Wednesday, April 27, 2011

"Recession of Jakobshavn Isbrae continues July 2010" by Mauri Pelto, "From A Glacier's Perspective" blog

June 28, 2009
by Mauri Pelto, "From A Glacier's Perspective" blog, June 28, 2009 (with updates from 2010 and 2011)
The Jakobshavn Isbrae (glacier) has captured our attention over the last 30 years because it has the highest long-term average velocity of any glacier in the world. At the ice front, the velocity has remained above 16 meters per day for all measurements completed over the last 50 years. The ability of this glacier (which is 10 km wide at its front and 800 m thick at the calving front) to drain 6.5% of the Greenland Ice Sheet is its importance. This prompted the University of Maine’s Terry Hughes to take a close look at the glacier in 1985. I participated in that project, and one key conclusion we reached was that the Jakobshavn Isbrae was in approximate equilibrium (Pelto and others, 1989). The terminus had not shifted significantly in the prior 30 years and no thinning was evident either. The image below of terminus change The top image above is from Jason Box, Byrd Polar Research Center, Ohio State University, and is a mosaic of Landsat and ASTER images indicates a substantial retreat from 1850-1964 of about 30 km. The second image is from the fall of 2009 and the third is a Modis image from June 2010. The fourth from July 2010 is from NASA. Notes on this latest image below the sequence.
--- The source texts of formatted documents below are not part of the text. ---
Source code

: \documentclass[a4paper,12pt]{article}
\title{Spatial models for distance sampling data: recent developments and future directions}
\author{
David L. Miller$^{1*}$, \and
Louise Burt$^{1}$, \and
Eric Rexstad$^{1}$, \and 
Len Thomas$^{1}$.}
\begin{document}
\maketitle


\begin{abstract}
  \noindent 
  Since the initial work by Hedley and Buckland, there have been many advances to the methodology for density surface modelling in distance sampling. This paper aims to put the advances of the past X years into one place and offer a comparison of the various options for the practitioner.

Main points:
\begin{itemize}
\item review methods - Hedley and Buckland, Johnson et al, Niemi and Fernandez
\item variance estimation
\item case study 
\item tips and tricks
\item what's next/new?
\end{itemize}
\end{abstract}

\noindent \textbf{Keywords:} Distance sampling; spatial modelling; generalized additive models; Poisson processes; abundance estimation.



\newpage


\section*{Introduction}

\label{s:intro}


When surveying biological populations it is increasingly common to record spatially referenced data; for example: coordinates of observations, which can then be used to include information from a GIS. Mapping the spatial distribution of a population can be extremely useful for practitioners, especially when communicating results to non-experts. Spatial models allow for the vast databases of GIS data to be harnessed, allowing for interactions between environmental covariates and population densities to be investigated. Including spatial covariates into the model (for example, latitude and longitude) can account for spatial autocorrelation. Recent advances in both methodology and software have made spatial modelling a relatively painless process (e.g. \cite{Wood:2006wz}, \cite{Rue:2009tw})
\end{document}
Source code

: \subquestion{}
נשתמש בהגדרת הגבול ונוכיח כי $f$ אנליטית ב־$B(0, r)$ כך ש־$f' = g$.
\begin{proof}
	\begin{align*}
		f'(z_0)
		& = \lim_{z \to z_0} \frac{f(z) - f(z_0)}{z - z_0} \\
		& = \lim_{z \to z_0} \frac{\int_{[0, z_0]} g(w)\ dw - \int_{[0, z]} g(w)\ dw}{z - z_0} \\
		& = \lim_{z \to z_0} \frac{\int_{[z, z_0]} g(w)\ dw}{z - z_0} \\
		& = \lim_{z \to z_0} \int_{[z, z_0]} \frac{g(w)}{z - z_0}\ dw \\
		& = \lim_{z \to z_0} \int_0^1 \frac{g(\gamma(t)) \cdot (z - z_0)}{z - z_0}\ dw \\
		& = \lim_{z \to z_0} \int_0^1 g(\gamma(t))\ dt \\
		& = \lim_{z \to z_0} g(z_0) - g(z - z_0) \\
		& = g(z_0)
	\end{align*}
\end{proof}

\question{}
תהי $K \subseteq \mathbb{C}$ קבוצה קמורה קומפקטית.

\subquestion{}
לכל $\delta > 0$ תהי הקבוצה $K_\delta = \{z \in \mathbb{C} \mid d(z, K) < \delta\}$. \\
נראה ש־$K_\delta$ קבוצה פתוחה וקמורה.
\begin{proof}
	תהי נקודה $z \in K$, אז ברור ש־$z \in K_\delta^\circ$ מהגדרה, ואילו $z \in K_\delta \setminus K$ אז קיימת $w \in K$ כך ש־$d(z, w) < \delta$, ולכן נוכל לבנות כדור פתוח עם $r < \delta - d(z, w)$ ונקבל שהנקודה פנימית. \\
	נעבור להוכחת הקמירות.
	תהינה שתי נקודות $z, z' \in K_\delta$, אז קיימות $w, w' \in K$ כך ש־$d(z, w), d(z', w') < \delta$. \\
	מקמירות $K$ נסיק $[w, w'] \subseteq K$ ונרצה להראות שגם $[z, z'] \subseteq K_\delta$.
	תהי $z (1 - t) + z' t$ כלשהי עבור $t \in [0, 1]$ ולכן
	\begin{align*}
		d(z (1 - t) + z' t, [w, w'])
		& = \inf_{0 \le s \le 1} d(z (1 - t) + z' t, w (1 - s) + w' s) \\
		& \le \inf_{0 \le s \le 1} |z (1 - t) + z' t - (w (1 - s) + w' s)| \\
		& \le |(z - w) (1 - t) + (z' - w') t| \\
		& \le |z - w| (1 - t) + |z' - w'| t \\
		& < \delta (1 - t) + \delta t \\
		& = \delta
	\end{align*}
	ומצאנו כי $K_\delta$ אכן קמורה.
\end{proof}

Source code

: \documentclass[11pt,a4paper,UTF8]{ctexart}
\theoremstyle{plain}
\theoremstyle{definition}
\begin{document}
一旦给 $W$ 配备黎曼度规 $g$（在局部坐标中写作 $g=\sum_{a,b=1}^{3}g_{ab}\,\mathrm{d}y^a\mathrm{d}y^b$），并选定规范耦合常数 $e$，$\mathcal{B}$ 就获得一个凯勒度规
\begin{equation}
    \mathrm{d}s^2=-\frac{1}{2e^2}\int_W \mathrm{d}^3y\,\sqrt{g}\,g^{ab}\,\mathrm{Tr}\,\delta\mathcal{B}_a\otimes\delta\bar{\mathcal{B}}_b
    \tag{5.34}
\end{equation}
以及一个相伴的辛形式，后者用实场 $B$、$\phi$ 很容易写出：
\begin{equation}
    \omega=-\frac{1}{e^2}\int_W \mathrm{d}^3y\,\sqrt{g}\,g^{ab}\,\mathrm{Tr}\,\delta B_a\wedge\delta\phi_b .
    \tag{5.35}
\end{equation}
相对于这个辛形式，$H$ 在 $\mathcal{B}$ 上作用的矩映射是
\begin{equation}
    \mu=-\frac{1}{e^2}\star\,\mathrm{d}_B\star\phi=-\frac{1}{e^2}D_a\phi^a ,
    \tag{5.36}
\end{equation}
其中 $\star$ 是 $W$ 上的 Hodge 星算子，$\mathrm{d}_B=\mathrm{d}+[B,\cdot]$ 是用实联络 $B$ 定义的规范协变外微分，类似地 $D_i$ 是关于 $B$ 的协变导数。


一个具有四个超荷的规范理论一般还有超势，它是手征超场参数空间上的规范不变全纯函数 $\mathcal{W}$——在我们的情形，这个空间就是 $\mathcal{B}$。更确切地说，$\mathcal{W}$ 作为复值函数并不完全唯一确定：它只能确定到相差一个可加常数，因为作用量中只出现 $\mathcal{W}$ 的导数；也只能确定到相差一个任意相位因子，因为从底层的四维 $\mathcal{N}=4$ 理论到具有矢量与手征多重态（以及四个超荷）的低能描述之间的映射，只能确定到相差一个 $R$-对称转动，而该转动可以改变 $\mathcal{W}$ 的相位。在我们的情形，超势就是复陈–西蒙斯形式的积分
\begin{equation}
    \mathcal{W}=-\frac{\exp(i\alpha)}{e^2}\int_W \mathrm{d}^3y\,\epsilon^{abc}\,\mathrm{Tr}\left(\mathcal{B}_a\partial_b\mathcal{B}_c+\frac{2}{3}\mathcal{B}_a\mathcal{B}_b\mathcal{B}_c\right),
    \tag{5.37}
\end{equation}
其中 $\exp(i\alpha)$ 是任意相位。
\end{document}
From 1964 to 2001, the glacier terminus did not recede significantly and observations of terminus velocity remained relatively constant at 16-20 m year at the glacier front. Then, in 1997, an acceleration began. The velocity reached 34 m per day by 2003, twice its normal speed, the glacier thinned by up to 15 m year and retreated 10 km, from 2001 to 2003. From 2004-2007, an additional retreat of 5 km occurred.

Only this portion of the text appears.